**Directions:** This exercise asks for a copy of each line in the records below with the word "branch" in it.

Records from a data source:
■ ■ ■

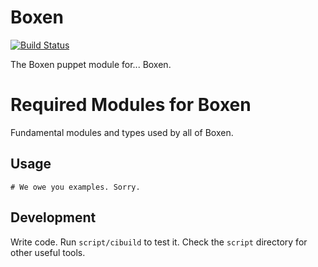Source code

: # Boxen 

[![Build Status](https://travis-ci.org/boxen/puppet-boxen.png?branch=master)](https://travis-ci.org/boxen/puppet-boxen)

The Boxen puppet module for... Boxen.

# Required Modules for Boxen

Fundamental modules and types used by all of Boxen.

## Usage

```puppet
# We owe you examples. Sorry.
```

## Development

Write code. Run `script/cibuild` to test it. Check the `script`
directory for other useful tools.
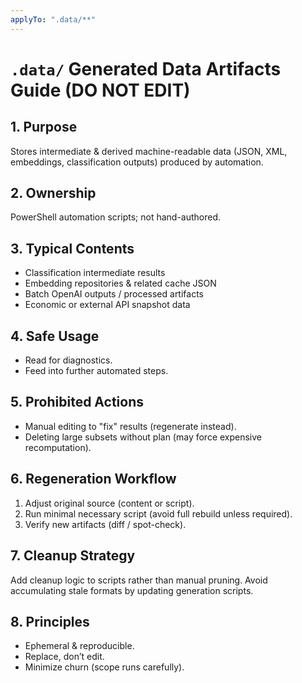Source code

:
 ```yaml
---
applyTo: ".data/**"
---
```


# `.data/` Generated Data Artifacts Guide (DO NOT EDIT)

## 1. Purpose

Stores intermediate & derived machine-readable data (JSON, XML, embeddings, classification outputs) produced by automation.

## 2. Ownership

PowerShell automation scripts; not hand-authored.

## 3. Typical Contents

- Classification intermediate results
- Embedding repositories & related cache JSON
- Batch OpenAI outputs / processed artifacts
- Economic or external API snapshot data

## 4. Safe Usage

- Read for diagnostics.
- Feed into further automated steps.

## 5. Prohibited Actions

- Manual editing to "fix" results (regenerate instead).
- Deleting large subsets without plan (may force expensive recomputation).

## 6. Regeneration Workflow

1. Adjust original source (content or script).
2. Run minimal necessary script (avoid full rebuild unless required).
3. Verify new artifacts (diff / spot-check).

## 7. Cleanup Strategy

Add cleanup logic to scripts rather than manual pruning. Avoid accumulating stale formats by updating generation scripts.

## 8. Principles

- Ephemeral & reproducible.
- Replace, don’t edit.
- Minimize churn (scope runs carefully).
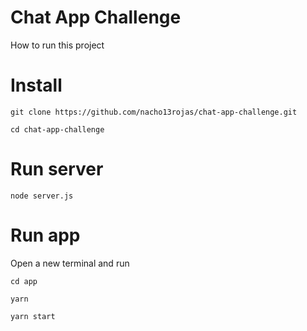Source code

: # Chat App Challenge

How to run this project

# Install
```
git clone https://github.com/nacho13rojas/chat-app-challenge.git

cd chat-app-challenge
```

# Run server
```
node server.js
```

# Run app
Open a new terminal and run

```
cd app

yarn

yarn start
```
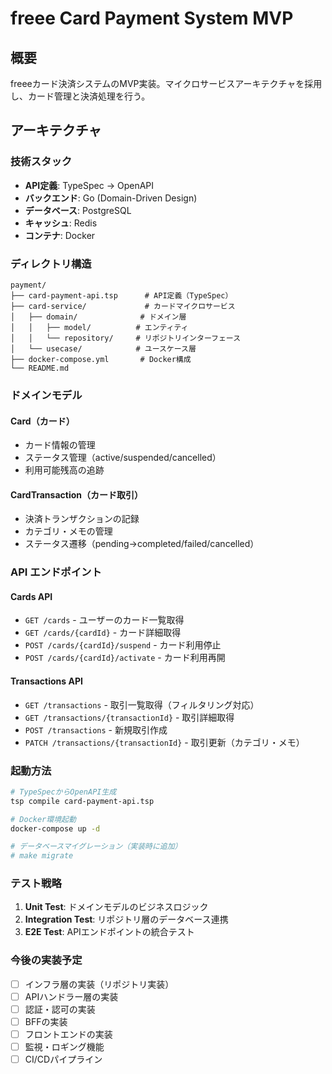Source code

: # freee Card Payment System MVP

## 概要
freeeカード決済システムのMVP実装。マイクロサービスアーキテクチャを採用し、カード管理と決済処理を行う。

## アーキテクチャ

### 技術スタック
- **API定義**: TypeSpec → OpenAPI
- **バックエンド**: Go (Domain-Driven Design)
- **データベース**: PostgreSQL
- **キャッシュ**: Redis
- **コンテナ**: Docker

### ディレクトリ構造
```
payment/
├── card-payment-api.tsp      # API定義（TypeSpec）
├── card-service/             # カードマイクロサービス
│   ├── domain/              # ドメイン層
│   │   ├── model/          # エンティティ
│   │   └── repository/     # リポジトリインターフェース
│   └── usecase/            # ユースケース層
├── docker-compose.yml       # Docker構成
└── README.md
```

### ドメインモデル

#### Card（カード）
- カード情報の管理
- ステータス管理（active/suspended/cancelled）
- 利用可能残高の追跡

#### CardTransaction（カード取引）
- 決済トランザクションの記録
- カテゴリ・メモの管理
- ステータス遷移（pending→completed/failed/cancelled）

### API エンドポイント

#### Cards API
- `GET /cards` - ユーザーのカード一覧取得
- `GET /cards/{cardId}` - カード詳細取得
- `POST /cards/{cardId}/suspend` - カード利用停止
- `POST /cards/{cardId}/activate` - カード利用再開

#### Transactions API
- `GET /transactions` - 取引一覧取得（フィルタリング対応）
- `GET /transactions/{transactionId}` - 取引詳細取得
- `POST /transactions` - 新規取引作成
- `PATCH /transactions/{transactionId}` - 取引更新（カテゴリ・メモ）

### 起動方法

```bash
# TypeSpecからOpenAPI生成
tsp compile card-payment-api.tsp

# Docker環境起動
docker-compose up -d

# データベースマイグレーション（実装時に追加）
# make migrate
```

### テスト戦略

1. **Unit Test**: ドメインモデルのビジネスロジック
2. **Integration Test**: リポジトリ層のデータベース連携
3. **E2E Test**: APIエンドポイントの統合テスト

### 今後の実装予定

- [ ] インフラ層の実装（リポジトリ実装）
- [ ] APIハンドラー層の実装
- [ ] 認証・認可の実装
- [ ] BFFの実装
- [ ] フロントエンドの実装
- [ ] 監視・ロギング機能
- [ ] CI/CDパイプライン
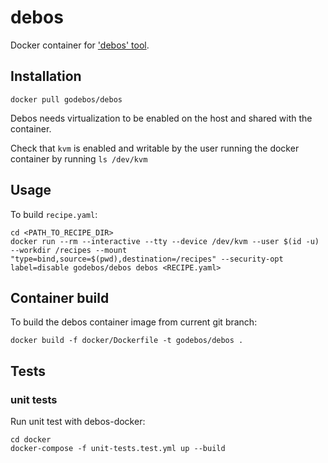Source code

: # debos

Docker container for ['debos' tool](https://github.com/go-debos/debos).

## Installation
```
docker pull godebos/debos
```

Debos needs virtualization to be enabled on the host and shared with the container.

Check that `kvm` is enabled and writable by the user running the docker container by running ```ls /dev/kvm```

## Usage
To build `recipe.yaml`:
```
cd <PATH_TO_RECIPE_DIR>
docker run --rm --interactive --tty --device /dev/kvm --user $(id -u) --workdir /recipes --mount "type=bind,source=$(pwd),destination=/recipes" --security-opt label=disable godebos/debos debos <RECIPE.yaml>
```

## Container build
To build the debos container image from current git branch:
```
docker build -f docker/Dockerfile -t godebos/debos .
```

## Tests

### unit tests
Run unit test with debos-docker:
```
cd docker
docker-compose -f unit-tests.test.yml up --build
```
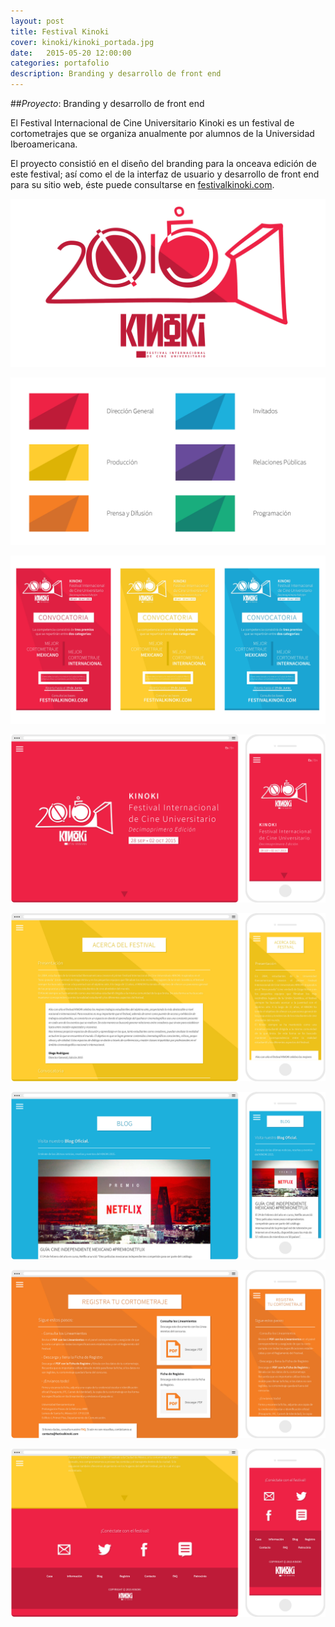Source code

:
 ```yaml
---
layout: post
title: Festival Kinoki
cover: kinoki/kinoki_portada.jpg
date:   2015-05-20 12:00:00
categories: portafolio
description: Branding y desarrollo de front end
---
```

##_Proyecto_: Branding y desarrollo de front end

El Festival Internacional de Cine Universitario Kinoki es un festival de cortometrajes que se organiza anualmente por alumnos de la Universidad Iberoamericana.

El proyecto consistió en el diseño del branding para la onceava edición de este festival; así como el de la interfaz de usuario y desarrollo de front end para su sitio web, éste puede consultarse en [festivalkinoki.com][festivalkinoki.com]. 

![proyecto-01][proyecto-01]

![proyecto-02][proyecto-02]

![proyecto-03][proyecto-03]

![proyecto-04][proyecto-04]

![proyecto-05][proyecto-05]

![proyecto-06][proyecto-06]

![proyecto-07][proyecto-07]

![proyecto-08][proyecto-08]


[festivalkinoki.com]: http://festivalkinoki.com

[proyecto-01]: /images/kinoki/kinoki_01.jpg
[proyecto-02]: /images/kinoki/kinoki_02.jpg
[proyecto-03]: /images/kinoki/kinoki_03.jpg
[proyecto-04]: /images/kinoki/kinoki_04.jpg
[proyecto-05]: /images/kinoki/kinoki_05.jpg
[proyecto-06]: /images/kinoki/kinoki_06.jpg
[proyecto-07]: /images/kinoki/kinoki_07.jpg
[proyecto-08]: /images/kinoki/kinoki_08.jpg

■ ■ ■

**Output:**
[![Build Status](https://travis-ci.org/boxen/puppet-boxen.png?branch=master)](https://travis-ci.org/boxen/puppet-boxen)
To build the debos container image from current git branch:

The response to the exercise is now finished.